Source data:
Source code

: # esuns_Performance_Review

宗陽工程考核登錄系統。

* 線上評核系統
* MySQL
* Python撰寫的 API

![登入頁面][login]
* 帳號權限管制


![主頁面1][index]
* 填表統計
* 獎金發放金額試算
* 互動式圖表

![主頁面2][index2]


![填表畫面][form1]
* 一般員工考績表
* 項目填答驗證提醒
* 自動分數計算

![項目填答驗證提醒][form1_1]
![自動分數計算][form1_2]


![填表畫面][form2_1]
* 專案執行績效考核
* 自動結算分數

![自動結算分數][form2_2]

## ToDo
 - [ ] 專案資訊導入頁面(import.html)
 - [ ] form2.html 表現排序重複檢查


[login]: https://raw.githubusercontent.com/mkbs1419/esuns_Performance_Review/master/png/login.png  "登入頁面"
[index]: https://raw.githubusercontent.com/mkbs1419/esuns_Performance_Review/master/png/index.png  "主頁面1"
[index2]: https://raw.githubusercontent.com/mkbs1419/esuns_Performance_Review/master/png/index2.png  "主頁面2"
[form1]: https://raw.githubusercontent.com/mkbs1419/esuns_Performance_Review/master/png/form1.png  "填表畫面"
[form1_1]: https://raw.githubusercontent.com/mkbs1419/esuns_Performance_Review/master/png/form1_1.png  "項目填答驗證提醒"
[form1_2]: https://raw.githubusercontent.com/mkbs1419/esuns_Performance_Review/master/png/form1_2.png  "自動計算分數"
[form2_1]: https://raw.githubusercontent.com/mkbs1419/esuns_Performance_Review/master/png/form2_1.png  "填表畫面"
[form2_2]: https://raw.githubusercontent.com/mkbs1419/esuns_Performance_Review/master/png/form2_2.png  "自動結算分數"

▸ **Work instructions**
The line containing "- [ ] form2.html 表現排序重複檢查" marks the end. Please print exactly every line from the top of the data to it, both included, and nothing more.

▸ **Exercise result**
Source code

: # esuns_Performance_Review

宗陽工程考核登錄系統。

* 線上評核系統
* MySQL
* Python撰寫的 API

![登入頁面][login]
* 帳號權限管制


![主頁面1][index]
* 填表統計
* 獎金發放金額試算
* 互動式圖表

![主頁面2][index2]


![填表畫面][form1]
* 一般員工考績表
* 項目填答驗證提醒
* 自動分數計算

![項目填答驗證提醒][form1_1]
![自動分數計算][form1_2]


![填表畫面][form2_1]
* 專案執行績效考核
* 自動結算分數

![自動結算分數][form2_2]

## ToDo
 - [ ] 專案資訊導入頁面(import.html)
 - [ ] form2.html 表現排序重複檢查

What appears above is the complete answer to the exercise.